Recorded data:
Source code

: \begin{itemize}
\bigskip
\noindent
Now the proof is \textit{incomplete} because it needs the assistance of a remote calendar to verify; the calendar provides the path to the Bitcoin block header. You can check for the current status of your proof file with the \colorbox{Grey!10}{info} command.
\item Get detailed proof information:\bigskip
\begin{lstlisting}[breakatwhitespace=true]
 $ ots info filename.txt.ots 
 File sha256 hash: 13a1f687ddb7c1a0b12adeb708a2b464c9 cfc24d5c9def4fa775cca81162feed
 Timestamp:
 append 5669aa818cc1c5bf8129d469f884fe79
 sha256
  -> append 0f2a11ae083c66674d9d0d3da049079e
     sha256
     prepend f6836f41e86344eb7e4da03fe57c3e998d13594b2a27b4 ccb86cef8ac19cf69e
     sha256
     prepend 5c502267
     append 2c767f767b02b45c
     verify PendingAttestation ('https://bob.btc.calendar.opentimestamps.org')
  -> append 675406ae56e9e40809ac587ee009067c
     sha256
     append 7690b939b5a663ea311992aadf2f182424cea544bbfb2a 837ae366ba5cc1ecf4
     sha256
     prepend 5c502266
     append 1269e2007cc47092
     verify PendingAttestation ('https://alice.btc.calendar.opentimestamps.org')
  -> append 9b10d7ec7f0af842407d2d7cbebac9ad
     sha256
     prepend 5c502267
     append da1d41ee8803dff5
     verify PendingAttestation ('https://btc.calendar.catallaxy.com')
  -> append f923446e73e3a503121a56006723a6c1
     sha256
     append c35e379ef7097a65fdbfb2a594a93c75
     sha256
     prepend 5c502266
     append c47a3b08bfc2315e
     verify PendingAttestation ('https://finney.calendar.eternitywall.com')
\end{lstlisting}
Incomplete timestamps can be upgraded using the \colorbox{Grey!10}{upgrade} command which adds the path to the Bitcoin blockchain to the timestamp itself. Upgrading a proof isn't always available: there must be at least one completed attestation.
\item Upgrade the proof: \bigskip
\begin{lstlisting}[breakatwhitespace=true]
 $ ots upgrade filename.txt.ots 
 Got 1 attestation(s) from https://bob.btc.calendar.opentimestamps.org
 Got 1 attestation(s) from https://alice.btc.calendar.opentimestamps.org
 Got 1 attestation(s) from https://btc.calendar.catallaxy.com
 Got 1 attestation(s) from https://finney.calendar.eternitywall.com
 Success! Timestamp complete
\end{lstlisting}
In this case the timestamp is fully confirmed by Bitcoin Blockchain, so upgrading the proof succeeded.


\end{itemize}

Exercise objective: Would you please give the data above again, exactly as it appears?

Your response:
Source code

: \begin{itemize}
\bigskip
\noindent
Now the proof is \textit{incomplete} because it needs the assistance of a remote calendar to verify; the calendar provides the path to the Bitcoin block header. You can check for the current status of your proof file with the \colorbox{Grey!10}{info} command.
\item Get detailed proof information:\bigskip
\begin{lstlisting}[breakatwhitespace=true]
 $ ots info filename.txt.ots 
 File sha256 hash: 13a1f687ddb7c1a0b12adeb708a2b464c9 cfc24d5c9def4fa775cca81162feed
 Timestamp:
 append 5669aa818cc1c5bf8129d469f884fe79
 sha256
  -> append 0f2a11ae083c66674d9d0d3da049079e
     sha256
     prepend f6836f41e86344eb7e4da03fe57c3e998d13594b2a27b4 ccb86cef8ac19cf69e
     sha256
     prepend 5c502267
     append 2c767f767b02b45c
     verify PendingAttestation ('https://bob.btc.calendar.opentimestamps.org')
  -> append 675406ae56e9e40809ac587ee009067c
     sha256
     append 7690b939b5a663ea311992aadf2f182424cea544bbfb2a 837ae366ba5cc1ecf4
     sha256
     prepend 5c502266
     append 1269e2007cc47092
     verify PendingAttestation ('https://alice.btc.calendar.opentimestamps.org')
  -> append 9b10d7ec7f0af842407d2d7cbebac9ad
     sha256
     prepend 5c502267
     append da1d41ee8803dff5
     verify PendingAttestation ('https://btc.calendar.catallaxy.com')
  -> append f923446e73e3a503121a56006723a6c1
     sha256
     append c35e379ef7097a65fdbfb2a594a93c75
     sha256
     prepend 5c502266
     append c47a3b08bfc2315e
     verify PendingAttestation ('https://finney.calendar.eternitywall.com')
\end{lstlisting}
Incomplete timestamps can be upgraded using the \colorbox{Grey!10}{upgrade} command which adds the path to the Bitcoin blockchain to the timestamp itself. Upgrading a proof isn't always available: there must be at least one completed attestation.
\item Upgrade the proof: \bigskip
\begin{lstlisting}[breakatwhitespace=true]
 $ ots upgrade filename.txt.ots 
 Got 1 attestation(s) from https://bob.btc.calendar.opentimestamps.org
 Got 1 attestation(s) from https://alice.btc.calendar.opentimestamps.org
 Got 1 attestation(s) from https://btc.calendar.catallaxy.com
 Got 1 attestation(s) from https://finney.calendar.eternitywall.com
 Success! Timestamp complete
\end{lstlisting}
In this case the timestamp is fully confirmed by Bitcoin Blockchain, so upgrading the proof succeeded.


\end{itemize}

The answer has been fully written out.